Dataset entries
»»
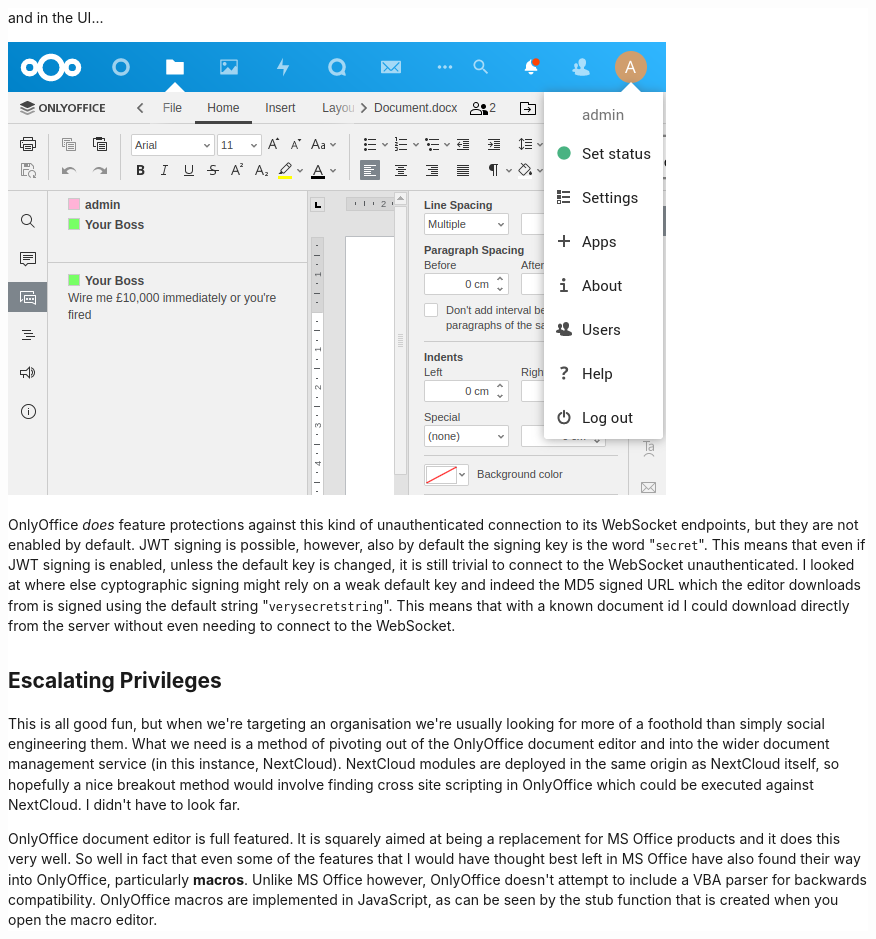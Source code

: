 and in the UI...

![Apparently legitimate chat message](img/ui_chat.png)

OnlyOffice *does* feature protections against this kind of unauthenticated connection to its WebSocket endpoints, but they are not enabled by default. JWT signing is possible, however, also by default the signing key is the word "`secret`". This means that even if JWT signing is enabled, unless the default key is changed, it is still trivial to connect to the WebSocket unauthenticated. I looked at where else cyptographic signing might rely on a weak default key and indeed the MD5 signed URL which the editor downloads from is signed using the default string "`verysecretstring`". This means that with a known document id I could download directly from the server without even needing to connect to the WebSocket.

## Escalating Privileges

This is all good fun, but when we're targeting an organisation we're usually looking for more of a foothold than simply social engineering them. What we need is a method of pivoting out of the OnlyOffice document editor and into the wider document management service (in this instance, NextCloud). NextCloud modules are deployed in the same origin as NextCloud itself, so hopefully a nice breakout method would involve finding cross site scripting in OnlyOffice which could be executed against NextCloud. I didn't have to look far.

OnlyOffice document editor is full featured. It is squarely aimed at being a replacement for MS Office products and it does this very well. So well in fact that even some of the features that I would have thought best left in MS Office have also found their way into OnlyOffice, particularly **macros**. Unlike MS Office however, OnlyOffice doesn't attempt to include a VBA parser for backwards compatibility. OnlyOffice macros are implemented in JavaScript, as can be seen by the stub function that is created when you open the macro editor.
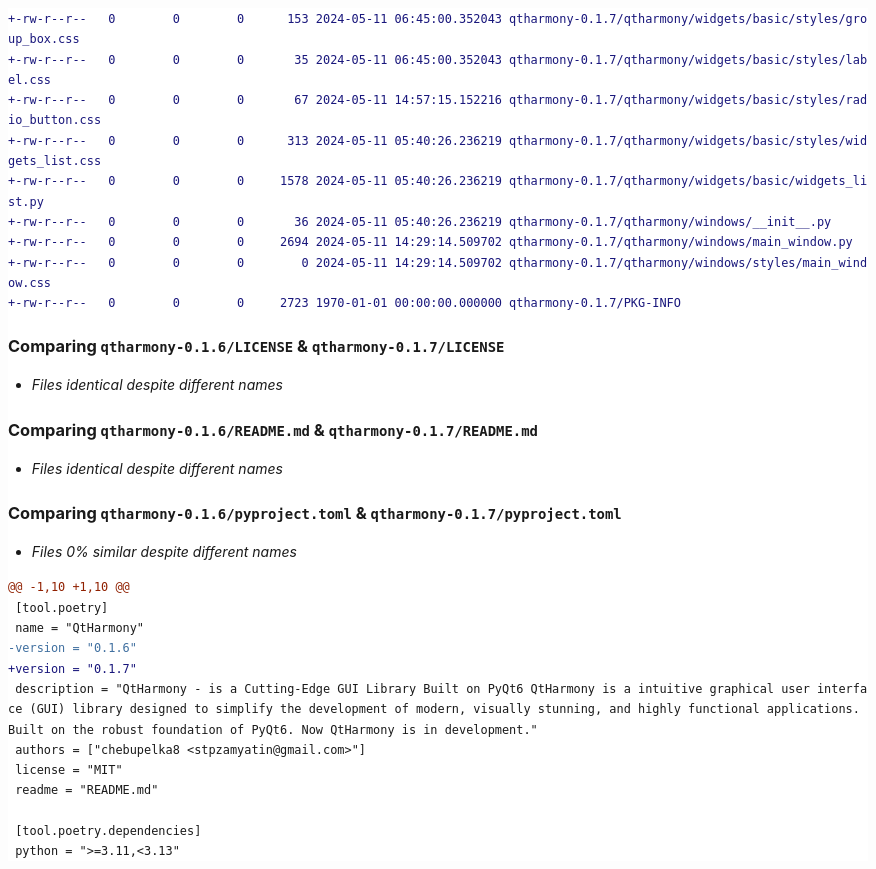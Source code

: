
 ```diff
+-rw-r--r--   0        0        0      153 2024-05-11 06:45:00.352043 qtharmony-0.1.7/qtharmony/widgets/basic/styles/group_box.css
+-rw-r--r--   0        0        0       35 2024-05-11 06:45:00.352043 qtharmony-0.1.7/qtharmony/widgets/basic/styles/label.css
+-rw-r--r--   0        0        0       67 2024-05-11 14:57:15.152216 qtharmony-0.1.7/qtharmony/widgets/basic/styles/radio_button.css
+-rw-r--r--   0        0        0      313 2024-05-11 05:40:26.236219 qtharmony-0.1.7/qtharmony/widgets/basic/styles/widgets_list.css
+-rw-r--r--   0        0        0     1578 2024-05-11 05:40:26.236219 qtharmony-0.1.7/qtharmony/widgets/basic/widgets_list.py
+-rw-r--r--   0        0        0       36 2024-05-11 05:40:26.236219 qtharmony-0.1.7/qtharmony/windows/__init__.py
+-rw-r--r--   0        0        0     2694 2024-05-11 14:29:14.509702 qtharmony-0.1.7/qtharmony/windows/main_window.py
+-rw-r--r--   0        0        0        0 2024-05-11 14:29:14.509702 qtharmony-0.1.7/qtharmony/windows/styles/main_window.css
+-rw-r--r--   0        0        0     2723 1970-01-01 00:00:00.000000 qtharmony-0.1.7/PKG-INFO
```

### Comparing `qtharmony-0.1.6/LICENSE` & `qtharmony-0.1.7/LICENSE`

 * *Files identical despite different names*

### Comparing `qtharmony-0.1.6/README.md` & `qtharmony-0.1.7/README.md`

 * *Files identical despite different names*

### Comparing `qtharmony-0.1.6/pyproject.toml` & `qtharmony-0.1.7/pyproject.toml`

 * *Files 0% similar despite different names*

```diff
@@ -1,10 +1,10 @@
 [tool.poetry]
 name = "QtHarmony"
-version = "0.1.6"
+version = "0.1.7"
 description = "QtHarmony - is a Cutting-Edge GUI Library Built on PyQt6 QtHarmony is a intuitive graphical user interface (GUI) library designed to simplify the development of modern, visually stunning, and highly functional applications. Built on the robust foundation of PyQt6. Now QtHarmony is in development."
 authors = ["chebupelka8 <stpzamyatin@gmail.com>"]
 license = "MIT"
 readme = "README.md"
 
 [tool.poetry.dependencies]
 python = ">=3.11,<3.13"
```
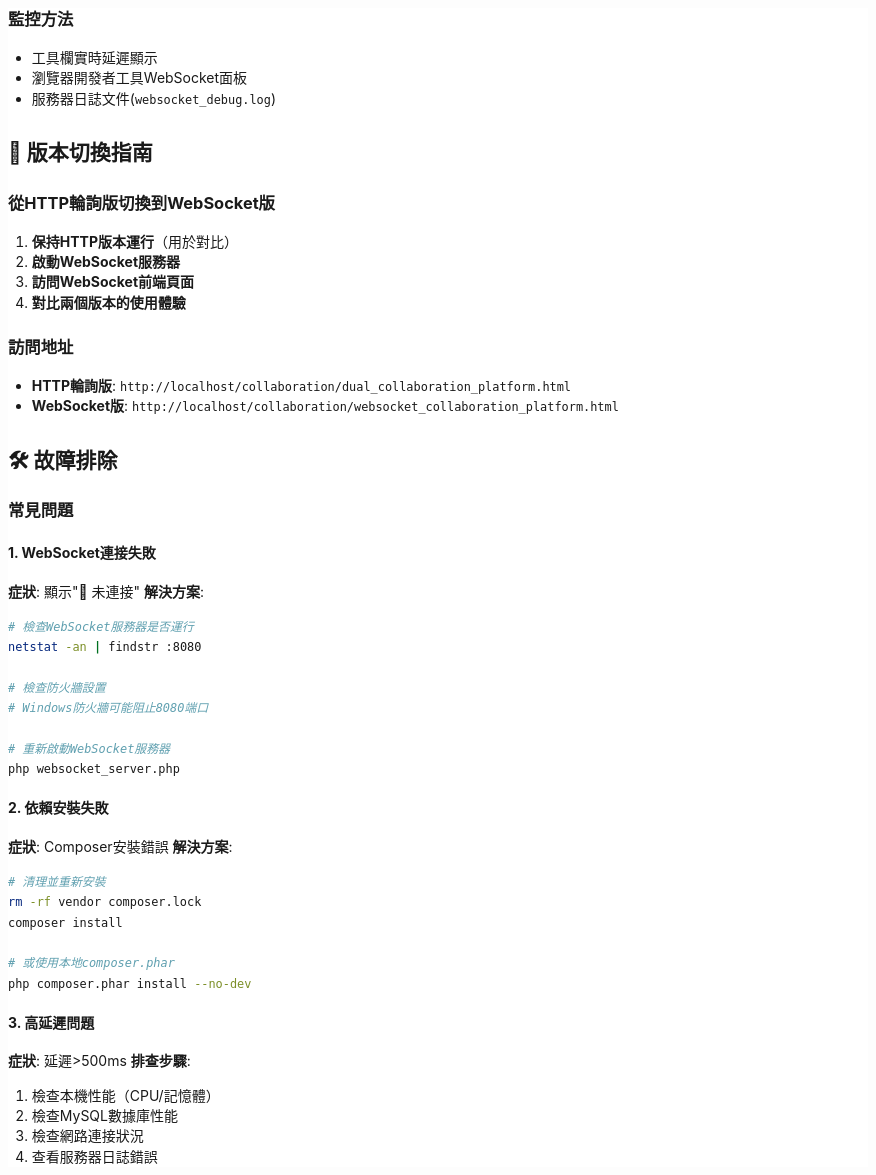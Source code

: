 ### 監控方法
- 工具欄實時延遲顯示
- 瀏覽器開發者工具WebSocket面板
- 服務器日誌文件(`websocket_debug.log`)

## 🔀 版本切換指南

### 從HTTP輪詢版切換到WebSocket版
1. **保持HTTP版本運行**（用於對比）
2. **啟動WebSocket服務器**
3. **訪問WebSocket前端頁面**
4. **對比兩個版本的使用體驗**

### 訪問地址
- **HTTP輪詢版**: `http://localhost/collaboration/dual_collaboration_platform.html`
- **WebSocket版**: `http://localhost/collaboration/websocket_collaboration_platform.html`

## 🛠️ 故障排除

### 常見問題

#### 1. WebSocket連接失敗
**症狀**: 顯示"🔴 未連接"
**解決方案**:
```bash
# 檢查WebSocket服務器是否運行
netstat -an | findstr :8080

# 檢查防火牆設置
# Windows防火牆可能阻止8080端口

# 重新啟動WebSocket服務器
php websocket_server.php
```

#### 2. 依賴安裝失敗
**症狀**: Composer安裝錯誤
**解決方案**:
```bash
# 清理並重新安裝
rm -rf vendor composer.lock
composer install

# 或使用本地composer.phar
php composer.phar install --no-dev
```

#### 3. 高延遲問題
**症狀**: 延遲>500ms
**排查步驟**:
1. 檢查本機性能（CPU/記憶體）
2. 檢查MySQL數據庫性能
3. 檢查網路連接狀況
4. 查看服務器日誌錯誤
««
• **The problem**
Reproduce every line in the data that has the word "install" in it.

• **Result**
composer install
php composer.phar install --no-dev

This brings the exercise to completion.